### Task prompt:
Report how many lines of the material below contain the string "with". The reply is that number and no more.

### Dataset entries:

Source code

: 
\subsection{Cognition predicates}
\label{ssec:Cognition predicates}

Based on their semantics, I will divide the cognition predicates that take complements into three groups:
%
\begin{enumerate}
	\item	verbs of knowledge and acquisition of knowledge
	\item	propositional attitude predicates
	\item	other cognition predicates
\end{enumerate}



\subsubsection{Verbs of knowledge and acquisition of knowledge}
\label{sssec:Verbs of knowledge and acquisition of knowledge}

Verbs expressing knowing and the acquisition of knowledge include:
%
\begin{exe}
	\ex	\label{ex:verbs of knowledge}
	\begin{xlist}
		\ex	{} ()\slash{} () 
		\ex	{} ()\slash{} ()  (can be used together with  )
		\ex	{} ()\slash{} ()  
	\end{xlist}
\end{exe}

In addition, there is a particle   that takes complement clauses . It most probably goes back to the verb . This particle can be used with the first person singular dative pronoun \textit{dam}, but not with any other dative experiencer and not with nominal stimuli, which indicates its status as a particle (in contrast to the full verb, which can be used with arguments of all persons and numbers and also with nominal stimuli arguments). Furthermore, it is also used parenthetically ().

### Exercise output:
2